Wednesday, February 23, 2011

Major Damage in Christchurch NZ from 6.3 Temblor

Brief note on the emergency response to this week's 6.3 temblor in New Zealand, which according to some experts could be a long delayed aftershock from the September quake (a very important question to insurers). The quake on Tuesday wasn't as powerful as the one four months ago, but the September quake's epicenter was deeper and more distant from major population centers, and therefore wasn't as destructive as this week's shake.

One of the international urban search and rescue teams dispatched to Christchurch is CATF-2, housed out of the Los Angeles County Fire Department

Five years ago I had the chance to shadow a deployment exercise by sister team CATF-7, housed out of the Menlo Park (CA) Fire Department. These are elite groups that train constantly and are set up to launch as fast as possible, which can be as little as six to eight hours from the incident.

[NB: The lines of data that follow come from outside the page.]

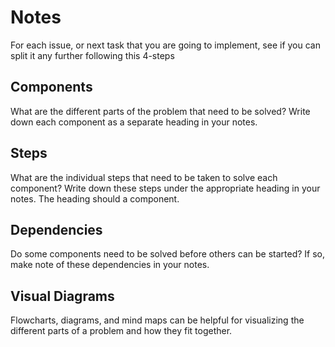 # Notes

For each issue, or next task that you are going to implement, see if you can split it any further following this 4-steps

## Components

What are the different parts of the problem that need to be solved? Write down each component as a separate heading in your notes.

## Steps

What are the individual steps that need to be taken to solve each component? Write down these steps under the appropriate heading in your notes. The heading should a component.

## Dependencies

Do some components need to be solved before others can be started? If so, make note of these dependencies in your notes.

## Visual Diagrams

Flowcharts, diagrams, and mind maps can be helpful for visualizing the different parts of a problem and how they fit together.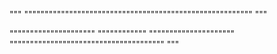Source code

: """
""""""""""""""""""""""""""""""""""""""""""""""""""""""""
"""

"""""""""""""""""""""
""""""""""""
"""""""""""""""""""""
""""""""""""""""""""""""""""""""""""""
"""
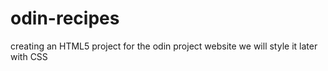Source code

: # odin-recipes
creating an HTML5 project for the odin project website we will style it later with CSS
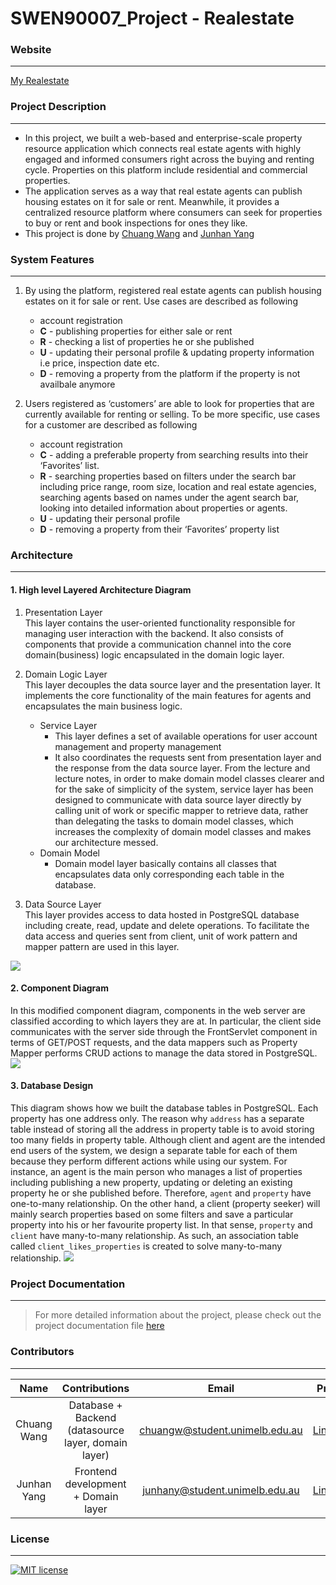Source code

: # SWEN90007_Project - Realestate
### **Website**
---
[My Realestate](https://swen90007-2019-realestate.herokuapp.com/)

### **Project Description**
---
- In this project, we built a web-based and enterprise-scale property resource application which connects real estate agents with highly engaged and informed consumers right across the buying and renting cycle. Properties on this platform include residential and commercial properties. 
- The application serves as a way that real estate agents can publish housing estates on it for sale or rent. Meanwhile, it provides a centralized resource platform where consumers can seek for properties to buy or rent and book inspections for ones they like.
- This project is done by [Chuang Wang](https://www.linkedin.com/in/chuangw/) and [Junhan Yang](https://www.linkedin.com/in/junhan-yang-269213190/)

### **System Features**
---
1. By using the platform, registered real estate agents can publish housing estates on it for sale or rent. Use cases are described as following
    - account registration
    - **C** - publishing properties for either sale or rent
    - **R** - checking a list of properties he or she published
    - **U** - updating their personal profile & updating property information i.e price, inspection date etc.
    - **D** - removing a property from the platform if the property is not availbale anymore

2. Users registered as ‘customers’ are able to look for properties that are currently available for renting or selling. To be more specific, use cases for a customer are described as following
    - account registration
    - **C** - adding a preferable property from searching results into their ‘Favorites’ list.
    - **R** - searching properties based on filters under the search bar including price range, room size, location and real estate agencies, searching agents based on names under the agent search bar, looking into detailed information about properties or agents.
    - **U** - updating their personal profile
    - **D** - removing a property from their ‘Favorites’ property list

### **Architecture**
---
#### 1. High level Layered Architecture Diagram

1. Presentation Layer\
This layer contains the user-oriented functionality responsible for managing user interaction with the backend. It also consists of components that provide a communication channel into the core domain(business) logic encapsulated in the domain logic layer.

2. Domain Logic Layer\
This layer decouples the data source layer and the presentation layer. It implements the core functionality of the main features for agents and encapsulates the main business logic.
    * Service Layer
        * This layer defines a set of available operations for user account management and property management
        * It also coordinates the requests sent from presentation layer and the response from the data source layer. From the lecture and lecture notes, in order to make domain model classes clearer and for the sake of simplicity of the system, service layer has been designed to communicate with data source layer directly by calling unit of work or specific mapper to retrieve data, rather than delegating the tasks to domain model classes, which increases the complexity of domain model classes and makes our architecture messed.
    * Domain Model
        * Domain model layer basically contains all classes that encapsulates data only corresponding each table in the database.
        
3. Data Source Layer\
This layer provides access to data hosted in PostgreSQL database including create, read, update and delete operations. To facilitate the data access and queries sent from client, unit of work pattern and mapper pattern are used in this layer.

![](https://github.com/chuangw46/SWEN90007_Project/blob/master/diagrams/SDA%20architechture%20diagram.png)

#### 2. Component Diagram 
In this modified component diagram, components in the web server are classified according to which layers they are at. In particular, the client side communicates with the server side through the FrontServlet component in terms of GET/POST requests, and the data mappers such as Property Mapper performs CRUD actions to manage the data stored in PostgreSQL.
![](https://github.com/chuangw46/SWEN90007_Project/blob/master/diagrams/SDA%20Component%20Diagram.png)

#### 3. Database Design
This diagram shows how we built the database tables in PostgreSQL. Each property has one address only. The reason why `address` has a separate table instead of storing all the address in property table is to avoid storing too many fields in property table. Although client and agent are the intended end users of the system, we design a separate table for each of them because they perform different actions while using our system. For instance, an agent is the main person who manages a list of properties including publishing a new property, updating or deleting an existing property he or she published before. Therefore, `agent` and `property` have one-to-many relationship. On the other hand, a client (property seeker) will mainly search properties based on some filters and save a particular property into his or her favourite property list. In that sense, `property` and `client` have many-to-many relationship. As such, an association table called `client_likes_properties` is created to solve many-to-many relationship.
![](https://github.com/chuangw46/SWEN90007_Project/blob/master/diagrams/database%20architecture%20.png)

### **Project Documentation**
---
> For more detailed information about the project, please check out the project documentation file [here](https://github.com/chuangw46/SWEN90007_Project/blob/master/SWEN90007_Project%20Documentation.pdf)


### **Contributors**
---

| **Name** | Contributions | **Email** | **Profile** |
|:-----------------:|:-------------:|:---------------:|:---------------:|
|  Chuang Wang |Database + Backend (datasource layer, domain layer)| chuangw@student.unimelb.edu.au| [LinkedIn](https://www.linkedin.com/in/chuangw/)|
| Junhan Yang | Frontend development + Domain layer | junhany@student.unimelb.edu.au | [LinkedIn](https://www.linkedin.com/in/junhan-yang-269213190/) |


### **License**
---
[![MIT license](https://img.shields.io/badge/License-MIT-blue.svg)](https://github.com/chuangw46/SWEN90007_Project/blob/master/LICENSE)




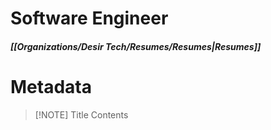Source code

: # Software Engineer
##### [[Organizations/Desir Tech/Resumes/Resumes|Resumes]]



# Metadata

> [!NOTE] Title
> Contents
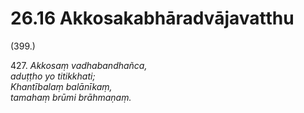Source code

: # 26.16 Akkosakabhāradvājavatthu

(399.)

427\. _Akkosaṃ vadhabandhañca,_  
_aduṭṭho yo titikkhati;_  
_Khantībalaṃ balānīkaṃ,_  
_tamahaṃ brūmi brāhmaṇaṃ._
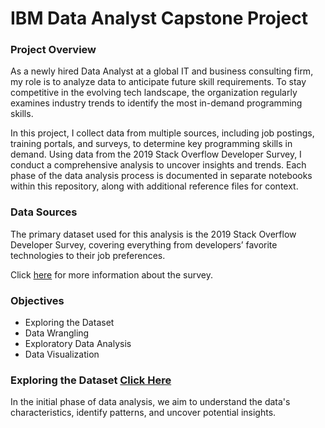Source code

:# IBM Data Analyst Capstone Project

### Project Overview

As a newly hired Data Analyst at a global IT and business consulting firm, my role is to analyze data to anticipate future skill requirements. To stay competitive in the evolving tech landscape, the organization regularly examines industry trends to identify the most in-demand programming skills.

In this project, I collect data from multiple sources, including job postings, training portals, and surveys, to determine key programming skills in demand. Using data from the 2019 Stack Overflow Developer Survey, I conduct a comprehensive analysis to uncover insights and trends.
Each phase of the data analysis process is documented in separate notebooks within this repository, along with additional reference files for context.

### Data Sources

The primary dataset used for this analysis is the 2019 Stack Overflow Developer Survey, covering everything from developers’ favorite technologies to their job preferences.

Click [here](https://survey.stackoverflow.co/2019) for more information about the survey.

### Objectives

- Exploring the Dataset
- Data Wrangling
- Exploratory Data Analysis
- Data Visualization

### Exploring the Dataset [Click Here](https://github.com/LinoyOkev/IBM_Data_Analyst_Capstone_Project/blob/main/1.Explore%20Data%20Set.ipynb)

In the initial phase of data analysis, we aim to understand the data's characteristics, identify patterns, and uncover potential insights.

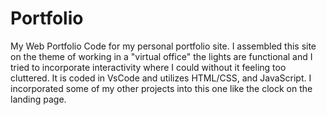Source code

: # Portfolio
My Web Portfolio
Code for my personal portfolio site.  I assembled this site on the theme of working in a "virtual office" the lights are functional and I tried to incorporate
interactivity where I could without it feeling too cluttered.  It is coded in VsCode and utilizes HTML/CSS, and JavaScript.  I incorporated some of my other projects
into this one like the clock on the landing page.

They bring everything they need by way of portable equipment, food, and supplies onto an Air Force transport. Local authorities only need to provide heavy equipment such as cranes and tracked excavators with hydraulic concrete breakers. 

FYI, here's a link to standard search markings used by the US&R task forces, which might help make sense of images you see on TV or on the Net. Photos on Boston.com are here. Collapse-rescue video posted by the Associated Press is here.

All eyes are on the Grand Chancellor Hotel in downtown Christchurch, which is gravely damaged, is noticeably leaning, still settling, and could come down at any moment. Thankfully, no survivors are stranded inside the hotel. 

The Grand Chancellor if it falls -- when it falls -- will be one of the tallest structures ever to succumb to an earthquake. Mexico City lost a 22-story building in 1985. News accounts for the Grand Chancellor give its height as somewhere between 22 stories and 27 stories, so I'm guessing it's more than 300 feet tall.

When it comes to high rises, the most vulnerable tend to be unreinforced ones 10 to 15 stories in height, particularly when their resonance frequencies are matched to the ground motions. (Update: I'm advised overnight that the cause of the damage to the Grand Chancellor could not have been due to resonance because the ground motion on Tuesday was a significantly higher frequency than the building's tendency to sway.)

Here's an article I wrote on lessons in earthquake engineering from the Mexico City quake and earlier ones.

Because the hotel's collapse could bring down nearby buildings with debris or even a ground shock, the collapse danger is interfering with searches of buildings as much as four blocks away. Among these is the CTV Building, where much of the death toll occurred. 

My article on the social and technological history of collapse rescue can be found here. Once while writing a feature on firefighting I had the opportunity to put on some bunker gear and crawl through the nooks and crannies of a collapsed-building training facility in Los Angeles: claustrophobia city!